**Work required:**
Take from the data every line in which the word "same" is found.

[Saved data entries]
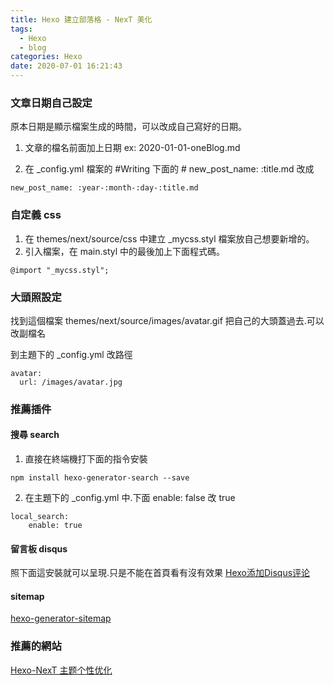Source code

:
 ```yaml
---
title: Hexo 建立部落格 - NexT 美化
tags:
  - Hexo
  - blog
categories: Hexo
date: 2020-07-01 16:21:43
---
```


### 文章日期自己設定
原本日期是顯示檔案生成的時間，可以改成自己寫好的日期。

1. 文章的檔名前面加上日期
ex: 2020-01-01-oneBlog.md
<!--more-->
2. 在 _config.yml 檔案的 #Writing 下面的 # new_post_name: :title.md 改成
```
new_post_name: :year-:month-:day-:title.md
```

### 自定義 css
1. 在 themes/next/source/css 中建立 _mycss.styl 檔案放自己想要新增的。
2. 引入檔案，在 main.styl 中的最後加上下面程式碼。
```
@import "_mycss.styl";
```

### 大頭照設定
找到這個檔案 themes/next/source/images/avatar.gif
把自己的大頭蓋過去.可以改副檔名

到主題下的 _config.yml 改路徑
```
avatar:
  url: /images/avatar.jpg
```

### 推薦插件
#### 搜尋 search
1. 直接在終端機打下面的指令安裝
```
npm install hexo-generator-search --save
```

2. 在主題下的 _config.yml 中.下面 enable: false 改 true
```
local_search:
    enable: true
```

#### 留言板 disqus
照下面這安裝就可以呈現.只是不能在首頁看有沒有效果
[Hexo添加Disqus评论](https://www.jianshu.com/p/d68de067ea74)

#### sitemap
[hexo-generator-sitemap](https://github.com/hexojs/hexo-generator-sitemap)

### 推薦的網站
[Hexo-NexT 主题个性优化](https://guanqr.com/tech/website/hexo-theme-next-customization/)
---
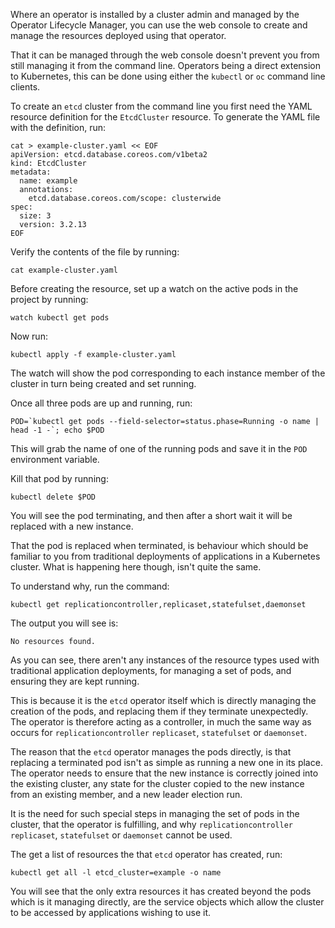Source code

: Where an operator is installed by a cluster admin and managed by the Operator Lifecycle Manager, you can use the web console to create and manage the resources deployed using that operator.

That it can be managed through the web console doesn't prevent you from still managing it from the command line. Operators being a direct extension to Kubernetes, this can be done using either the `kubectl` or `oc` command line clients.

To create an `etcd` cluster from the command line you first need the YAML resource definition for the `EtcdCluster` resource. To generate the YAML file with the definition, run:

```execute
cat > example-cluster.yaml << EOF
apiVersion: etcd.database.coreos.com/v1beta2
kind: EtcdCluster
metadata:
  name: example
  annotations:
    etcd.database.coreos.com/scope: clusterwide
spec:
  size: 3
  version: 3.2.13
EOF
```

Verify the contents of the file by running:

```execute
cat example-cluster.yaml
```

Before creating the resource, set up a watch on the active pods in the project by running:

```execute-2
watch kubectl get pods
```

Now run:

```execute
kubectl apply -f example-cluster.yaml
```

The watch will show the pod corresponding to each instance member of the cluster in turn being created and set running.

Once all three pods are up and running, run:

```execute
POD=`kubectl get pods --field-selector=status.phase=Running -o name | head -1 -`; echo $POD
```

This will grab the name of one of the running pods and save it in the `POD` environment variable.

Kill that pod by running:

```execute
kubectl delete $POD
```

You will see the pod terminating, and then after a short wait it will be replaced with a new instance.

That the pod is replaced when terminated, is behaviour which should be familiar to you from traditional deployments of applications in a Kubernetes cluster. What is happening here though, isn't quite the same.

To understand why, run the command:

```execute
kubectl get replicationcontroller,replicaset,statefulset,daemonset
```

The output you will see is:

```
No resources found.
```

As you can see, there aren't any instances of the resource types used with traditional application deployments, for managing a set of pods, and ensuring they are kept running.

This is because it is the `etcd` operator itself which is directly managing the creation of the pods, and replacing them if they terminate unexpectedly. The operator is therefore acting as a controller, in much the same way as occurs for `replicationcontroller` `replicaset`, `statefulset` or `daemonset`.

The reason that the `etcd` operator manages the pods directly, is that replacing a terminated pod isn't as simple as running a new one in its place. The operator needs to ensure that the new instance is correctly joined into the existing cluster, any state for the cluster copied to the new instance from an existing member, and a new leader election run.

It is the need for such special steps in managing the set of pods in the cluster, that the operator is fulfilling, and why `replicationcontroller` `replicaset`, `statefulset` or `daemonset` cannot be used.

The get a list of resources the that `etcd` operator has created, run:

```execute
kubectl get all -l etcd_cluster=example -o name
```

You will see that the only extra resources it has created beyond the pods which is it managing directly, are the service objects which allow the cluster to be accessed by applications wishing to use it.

**Response area:**
That the pod is replaced when terminated, is behaviour which should be familiar to you from traditional deployments of applications in a Kubernetes cluster. What is happening here though, isn't quite the same.
This is because it is the `etcd` operator itself which is directly managing the creation of the pods, and replacing them if they terminate unexpectedly. The operator is therefore acting as a controller, in much the same way as occurs for `replicationcontroller` `replicaset`, `statefulset` or `daemonset`.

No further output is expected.